Exercise directions:
Write out every line below that includes the word "excited".
── Extracted information ──
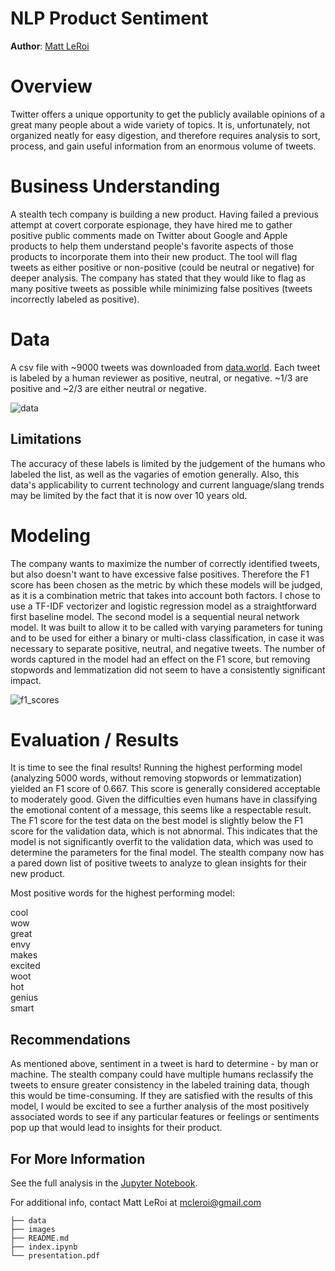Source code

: # NLP Product Sentiment

**Author**: [Matt LeRoi](mailto:mcleroi@gmail.com) 

# Overview

Twitter offers a unique opportunity to get the publicly available opinions of a great many people about a wide variety of topics. It is, unfortunately, not organized neatly for easy digestion, and therefore requires analysis to sort, process, and gain useful information from an enormous volume of tweets.

# Business Understanding

A stealth tech company is building a new product. Having failed a previous attempt at covert corporate espionage, they have hired me to gather positive public comments made on Twitter about Google and Apple products to help them understand people's favorite aspects of those products to incorporate them into their new product. The tool will flag tweets as either positive or non-positive (could be neutral or negative) for deeper analysis. The company has stated that they would like to flag as many positive tweets as possible while minimizing false positives (tweets incorrectly labeled as positive).

# Data
A csv file with ~9000 tweets was downloaded from [data.world](https://data.world/crowdflower/brands-and-product-emotions). Each tweet is labeled by a human reviewer as positive, neutral, or negative. ~1/3 are positive and ~2/3 are either neutral or negative. 

![data]([/images/data.jpg)

## Limitations
The accuracy of these labels is limited by the judgement of the humans who labeled the list, as well as the vagaries of emotion generally. Also, this data's applicability to current technology and current language/slang trends may be limited by the fact that it is now over 10 years old.

# Modeling

The company wants to maximize the number of correctly identified tweets, but also doesn't want to have excessive false positives. Therefore the F1 score has been chosen as the metric by which these models will be judged, as it is a combination metric that takes into account both factors.
I chose to use a TF-IDF vectorizer and logistic regression model as a straightforward first baseline model. The second model is a sequential neural network model. It was built to allow it to be called with varying parameters for tuning and to be used for either a binary or multi-class classification, in case it was necessary to separate positive, neutral, and negative tweets. The number of words captured in the model had an effect on the F1 score, but removing stopwords and lemmatization did not seem to have a consistently significant impact.

![f1_scores]([/images/f1scores.jpg)

# Evaluation / Results

It is time to see the final results! Running the highest performing model (analyzing 5000 words, without removing stopwords or lemmatization) yielded an F1 score of 0.667. This score is generally considered acceptable to moderately good. Given the difficulties even humans have in classifying the emotional content of a message, this seems like a respectable result. The F1 score for the test data on the best model is slightly below the F1 score for the validation data, which is not abnormal. This indicates that the model is not significantly overfit to the validation data, which was used to determine the parameters for the final model. The stealth company now has a pared down list of positive tweets to analyze to glean insights for their new product.

Most positive words for the highest performing model:

cool           
wow            
great          
envy           
makes          
excited        
woot           
hot            
genius         
smart   

## Recommendations

As mentioned above, sentiment in a tweet is hard to determine - by man or machine. The stealth company could have multiple humans reclassify the tweets to ensure greater consistency in the labeled training data, though this would be time-consuming. If they are satisfied with the results of this model, I would be excited to see a further analysis of the most positively associated words to see if any particular features or feelings or sentiments pop up that would lead to insights for their product.

## For More Information

See the full analysis in the [Jupyter Notebook](./index.ipynb).

For additional info, contact Matt LeRoi at [mcleroi@gmail.com](mailto:mcleroi@gmail.com)

```
├── data
├── images
├── README.md
├── index.ipynb
└── presentation.pdf
```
───
Output for this task:
excited        
As mentioned above, sentiment in a tweet is hard to determine - by man or machine. The stealth company could have multiple humans reclassify the tweets to ensure greater consistency in the labeled training data, though this would be time-consuming. If they are satisfied with the results of this model, I would be excited to see a further analysis of the most positively associated words to see if any particular features or feelings or sentiments pop up that would lead to insights for their product.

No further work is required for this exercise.